Speaking to reporters after question period, Ignatieff said his party is simply pointing out the facts that Wright was "present" during the 2006 election and that four of his fellow party members are now accused of violation the election law.

"The prime minister needs urgently to clarify what the heck Nigel Wright is doing in that group of people," said Ignatieff. "What is his connection with a systematic attempt to violate Canada's election law? This man is chief of staff to the prime minister. The prime minister needs to clarify his role in this affair."

The NDP said Wright should never have been hired by the prime minister in the first place because of his ties to the corporate world through his previous job as an executive with Onex Corp.
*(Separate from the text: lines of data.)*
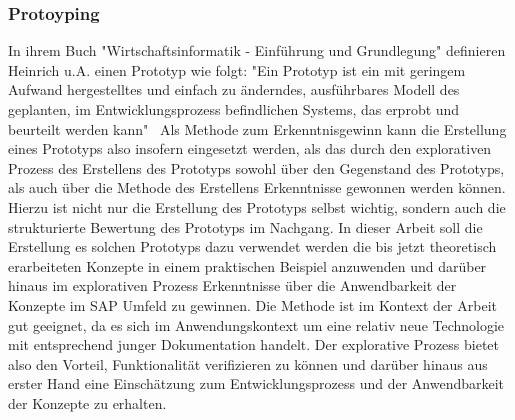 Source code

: \subsubsection*{Protoyping}
\label{Protoyping}
In ihrem Buch "Wirtschaftsinformatik - Einführung und Grundlegung" definieren Heinrich u.A. einen Prototyp wie folgt: "Ein Prototyp ist ein mit geringem Aufwand hergestelltes und einfach zu änderndes, ausführbares Modell des geplanten, im Entwicklungsprozess befindlichen Systems, das erprobt und beurteilt werden kann"\ \cite[S. 114]{heinrich2007wirtschaftsinformatik}
Als Methode zum Erkenntnisgewinn kann die Erstellung eines Prototyps also insofern eingesetzt werden, als das durch den explorativen Prozess des Erstellens des Prototyps sowohl über den Gegenstand des Prototyps, als auch über die Methode des Erstellens Erkenntnisse gewonnen werden können. Hierzu ist nicht nur die Erstellung des Prototyps selbst wichtig, sondern auch die strukturierte Bewertung des Prototyps im Nachgang. \cite[S. 119]{heinrich2007wirtschaftsinformatik} In dieser Arbeit soll die Erstellung es solchen Prototyps dazu verwendet werden die bis jetzt theoretisch erarbeiteten Konzepte in einem praktischen Beispiel anzuwenden und darüber hinaus im explorativen Prozess Erkenntnisse über die Anwendbarkeit der Konzepte im SAP Umfeld zu gewinnen. Die Methode ist im Kontext der Arbeit gut geeignet, da es sich im Anwendungskontext um eine relativ neue Technologie mit entsprechend junger Dokumentation handelt. Der explorative Prozess bietet also den Vorteil, Funktionalität verifizieren zu können und darüber hinaus aus erster Hand eine Einschätzung zum Entwicklungsprozess und der Anwendbarkeit der Konzepte zu erhalten.


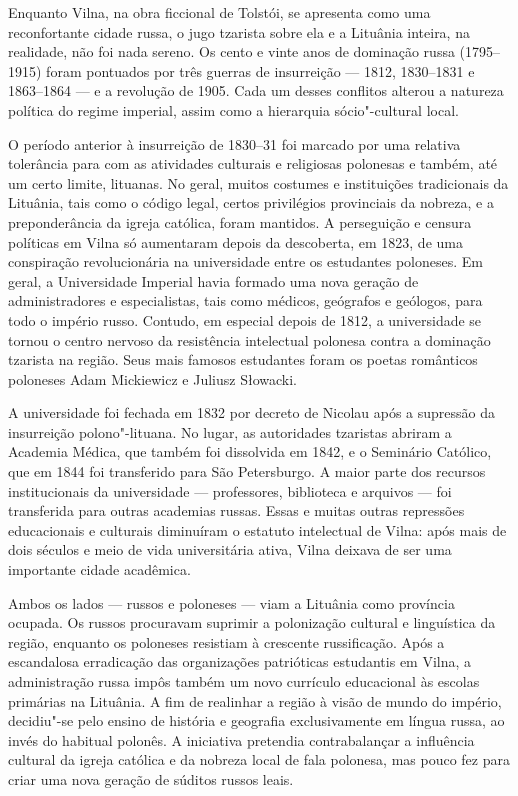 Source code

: Enquanto Vilna, na obra ficcional de Tolstói, se apresenta como uma
reconfortante cidade russa, o jugo tzarista sobre ela e a Lituânia
inteira, na realidade, não foi nada sereno. Os cento e vinte anos de
dominação russa (1795--1915) foram pontuados por três guerras de
insurreição --- 1812, 1830--1831 e 1863--1864 --- e a revolução de 1905. Cada
um desses conflitos alterou a natureza política do regime imperial,
assim como a hierarquia sócio"-cultural local.

O período anterior à insurreição de 1830--31 foi marcado por uma relativa
tolerância para com as atividades culturais e religiosas polonesas e
também, até um certo limite, lituanas. No geral, muitos costumes e
instituições tradicionais da Lituânia, tais como o código legal, certos
privilégios provinciais da nobreza, e a preponderância da igreja
católica, foram mantidos. A perseguição e censura políticas em Vilna só
aumentaram depois da descoberta, em 1823, de uma conspiração
revolucionária na universidade entre os estudantes poloneses. Em geral,
a Universidade Imperial havia formado uma nova geração de
administradores e especialistas, tais como médicos, geógrafos e
geólogos, para todo o império russo. Contudo, em especial depois de
1812, a universidade se tornou o centro nervoso da resistência
intelectual polonesa contra a dominação tzarista na região. Seus mais
famosos estudantes foram os poetas românticos poloneses Adam Mickiewicz
e Juliusz Słowacki.

A universidade foi fechada em 1832 por decreto de Nicolau  após a
supressão da insurreição polono"-lituana. No lugar, as autoridades
tzaristas abriram a Academia Médica, que também foi dissolvida em 1842,
e o Seminário Católico, que em 1844 foi transferido para São
Petersburgo. A maior parte dos recursos institucionais da universidade ---
professores, biblioteca e arquivos --- foi transferida para outras
academias russas. Essas e muitas outras repressões educacionais e
culturais diminuíram o estatuto intelectual de Vilna: após mais de dois
séculos e meio de vida universitária ativa, Vilna deixava de ser uma
importante cidade acadêmica.

Ambos os lados --- russos e poloneses --- viam a Lituânia como província
ocupada. Os russos procuravam suprimir a polonização cultural e
linguística da região, enquanto os poloneses resistiam à crescente
russificação. Após a escandalosa erradicação das organizações
patrióticas estudantis em Vilna, a administração russa impôs também um
novo currículo educacional às escolas primárias na Lituânia. A fim de
realinhar a região à visão de mundo do império, decidiu"-se pelo ensino
de história e geografia exclusivamente em língua russa, ao invés do
habitual polonês. A iniciativa pretendia contrabalançar a influência
cultural da igreja católica e da nobreza local de fala polonesa, mas
pouco fez para criar uma nova geração de súditos russos leais.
When his hiring was announced, the opposition said he would inevitably encounter conflicts-of-interest in his new role because of the multitude of business files he dealt with at Onyx.

"I think that the prime minister has not been cautious in hiring Mr.Wright in his current position," deputy NDP leader Thomas Mulcair said. Wright has impeccable credentials as a business executive, said Mulcair, but Harper made "a mistake" in bringing him into the prime minister's office.

Harper and his parliamentary secretary Pierre Poilievre continued their lines of defence in the Commons Tuesday, saying the controversy is nothing more than an administrative dispute with Elections Canada and that the Conservatives will continue to press their case in court.

MPs pass Liberal motion

MPs passed a motion Tuesday night calling for the prime minister to cut formal ties with the four Tories facing charges in the "in-and-out" election financing scheme.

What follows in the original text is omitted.